Raymond Alcide Joseph became ambassador of Haiti to the United States on Oct. 3, 2005.
Joseph holds a bachelor’s degree in anthropology from Wheaton College in Illinois and a master’s degree in social anthropology and linguistics from the University of Chicago. He is also a graduate pastor from the Moody Bible Institute in Chicago.
According to the Washington Diplomat, he established the first print shop and founded “Reyon Limy (Rays of Light),” the first monthly Christian newspaper in Cayes, Haiti, which still exists Joseph, today. He transitioned to radio in the 1960s and founded the first radio broadcast in New York that opposed the Duvalier dictatorship.
In October 1960, Joseph translated the first New Testament and Psalms in Haitian Creole.

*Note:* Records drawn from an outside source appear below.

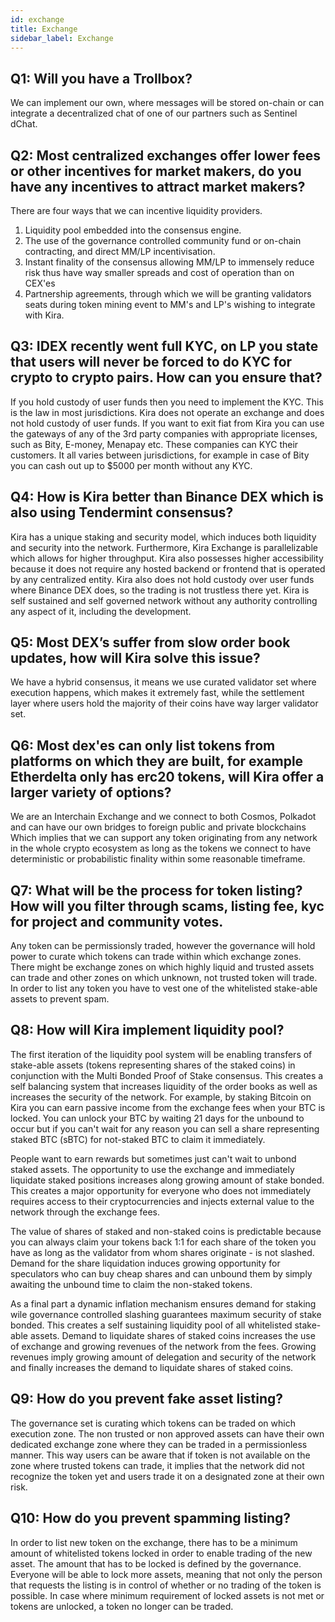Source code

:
 ```yaml
---
id: exchange
title: Exchange
sidebar_label: Exchange
---
```


## Q1: Will you have a Trollbox?
We can implement our own, where messages will be stored on-chain or can integrate a decentralized chat of one of our partners such as Sentinel dChat.

## Q2: Most centralized exchanges offer lower fees or other incentives for market makers, do you have any incentives to attract market makers?
There are four ways that we can incentive liquidity providers.
1. Liquidity pool embedded into the consensus engine.
2. The use of the governance controlled community fund or on-chain contracting, and direct
MM/LP incentivisation.
3. Instant finality of the consensus allowing MM/LP to immensely reduce risk thus have way
smaller spreads and cost of operation than on CEX'es
4. Partnership agreements, through which we will be granting validators seats during token
mining event to MM's and LP's wishing to integrate with Kira.

## Q3: IDEX recently went full KYC, on LP you state that users will never be forced to do KYC for crypto to crypto pairs. How can you ensure that?
If you hold custody of user funds then you need to implement the KYC. This is the law in 
most jurisdictions. Kira does not operate an exchange and does not hold custody of user funds.
If you want to exit fiat from Kira you can use the gateways of any of the 3rd party companies
with appropriate licenses, such as Bity, E-money, Menapay etc. These companies can KYC
their customers. It all varies between jurisdictions, for example in case of Bity you can cash out
up to $5000 per month without any KYC.

## Q4: How is Kira better than Binance DEX which is also using Tendermint consensus?
Kira has a unique staking and security model, which induces both liquidity and security
into the network. Furthermore, Kira Exchange is parallelizable which allows for higher
throughput. Kira also possesses higher accessibility because it does not require any hosted
backend or frontend that is operated by any centralized entity. Kira also does not hold custody
over user funds where Binance DEX does, so the trading is not trustless there yet. Kira is self
sustained and self governed network without any authority controlling any aspect of it, including the development.

## Q5: Most DEX’s suffer from slow order book updates, how will Kira solve this issue?
We have a hybrid consensus, it means we use curated validator set where execution
happens, which makes it extremely fast, while the settlement layer where users hold the
majority of their coins have way larger validator set.

## Q6: Most dex'es can only list tokens from platforms on which they are built, for example Etherdelta only has erc20 tokens, will Kira offer a larger variety of options?
We are an Interchain Exchange and we connect to both Cosmos, Polkadot and can have
our own bridges to foreign public and private blockchains Which implies that we can support any
token originating from any network in the whole crypto ecosystem as long as the tokens we
connect to have deterministic or probabilistic finality within some reasonable timeframe.

## Q7: What will be the process for token listing? How will you filter through scams, listing fee, kyc for project and community votes.
Any token can be permissionsly traded, however the governance will hold power to
curate which tokens can trade within which exchange zones. There might be exchange zones
on which highly liquid and trusted assets can trade and other zones on which unknown, not
trusted token will trade. In order to list any token you have to vest one of the whitelisted
stake-able assets to prevent spam.

## Q8: How will Kira implement liquidity pool?
The first iteration of the liquidity pool system will be enabling transfers of stake-able
assets (tokens representing shares of the staked coins) in conjunction with the Multi Bonded
Proof of Stake consensus. This creates a self balancing system that increases liquidity of the
order books as well as increases the security of the network.
For example, by staking Bitcoin on Kira you can earn passive income from the exchange fees
when your BTC is locked. You can unlock your BTC by waiting 21 days for the unbound to occur
but if you can't wait for any reason you can sell a share representing staked BTC (sBTC) for
not-staked BTC to claim it immediately.

People want to earn rewards but sometimes just can't wait to unbond staked assets. The
opportunity to use the exchange and immediately liquidate staked positions increases along
growing amount of stake bonded. This creates a major opportunity for everyone who does not
immediately requires access to their cryptocurrencies and injects external value to the network
through the exchange fees.

The value of shares of staked and non-staked coins is predictable because you can always
claim your tokens back 1:1 for each share of the token you have as long as the validator from
whom shares originate - is not slashed. Demand for the share liquidation induces growing
opportunity for speculators who can buy cheap shares and can unbound them by simply
awaiting the unbound time to claim the non-staked tokens.

As a final part a dynamic inflation mechanism ensures demand for staking wile governance
controlled slashing guarantees maximum security of stake bonded. This creates a self
sustaining liquidity pool of all whitelisted stake-able assets. Demand to liquidate shares of
staked coins increases the use of exchange and growing revenues of the network from the fees.
Growing revenues imply growing amount of delegation and security of the network and finally
increases the demand to liquidate shares of staked coins.

## Q9: How do you prevent fake asset listing?
The governance set is curating which tokens can be traded on which execution zone.
The non trusted or non approved assets can have their own dedicated exchange zone where
they can be traded in a permissionless manner. This way users can be aware that if token is not
available on the zone where trusted tokens can trade, it implies that the network did not
recognize the token yet and users trade it on a designated zone at their own risk.

## Q10: How do you prevent spamming listing?
In order to list new token on the exchange, there has to be a minimum amount of
whitelisted tokens locked in order to enable trading of the new asset. The amount that has to be
locked is defined by the governance. Everyone will be able to lock more assets, meaning that
not only the person that requests the listing is in control of whether or no trading of the token is
possible. In case where minimum requirement of locked assets is not met or tokens are
unlocked, a token no longer can be traded.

In the 1970s and 1980s, he worked at the Wall Street Journal in New York as a financial writer and co-founded, the Haiti-Observateur, with his brother. It was the first crusading commercial Haitian weekly.
In 1990, Joseph was chosen to serve as Haiti’s chargé d’affaires in Washington and his country’s representative at the Organization of American States. After helping with the first democratic elections in December 1990, he returned to the Haiti Observateur, where he remained until returning to Washington, D.C., in March 2004.